* [What the task asks]
Lines with the word "test" in them must be copied from the records below.

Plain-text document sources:

= = =

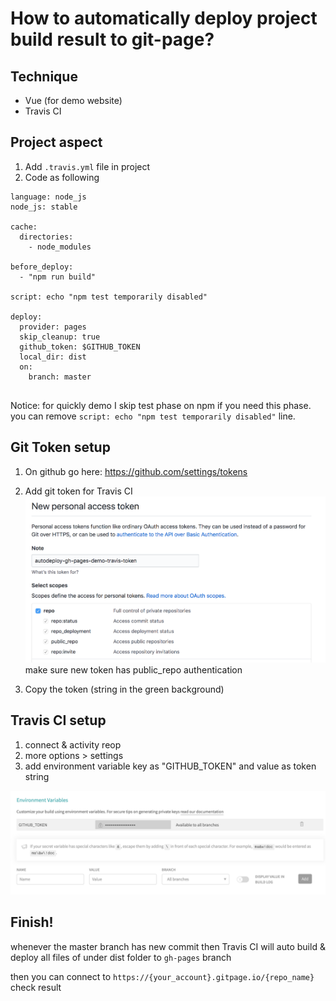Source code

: # How to automatically deploy project build result to git-page?

## Technique
* Vue (for demo website)
* Travis CI

## Project aspect
1. Add `.travis.yml` file in project
1. Code as following
```
language: node_js
node_js: stable

cache:
  directories:
    - node_modules

before_deploy:
  - "npm run build"

script: echo "npm test temporarily disabled"

deploy:
  provider: pages
  skip_cleanup: true
  github_token: $GITHUB_TOKEN
  local_dir: dist
  on:
    branch: master
    
```
 Notice: for quickly demo I skip test phase on npm if you need this phase. you can remove `script: echo "npm test temporarily disabled"` line.

## Git Token setup
1. On github go here: https://github.com/settings/tokens 
1. Add git token for Travis CI 
   ![Token](./img/2020-02-03-18.44.39.png)
   make sure new token has public_repo authentication

1. Copy the token (string in the green background)

## Travis CI setup

1. connect & activity reop
1. more options > settings
1. add environment variable key as "GITHUB_TOKEN" and value as token string

![env](./img/2020-02-03-18.56.34.png)

## Finish!
whenever the master branch has new commit then Travis CI will auto build & deploy all files of under dist folder to `gh-pages` branch

then you can connect to `https://{your_account}.gitpage.io/{repo_name}` check result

= = =

* [Response area]
script: echo "npm test temporarily disabled"
 Notice: for quickly demo I skip test phase on npm if you need this phase. you can remove `script: echo "npm test temporarily disabled"` line.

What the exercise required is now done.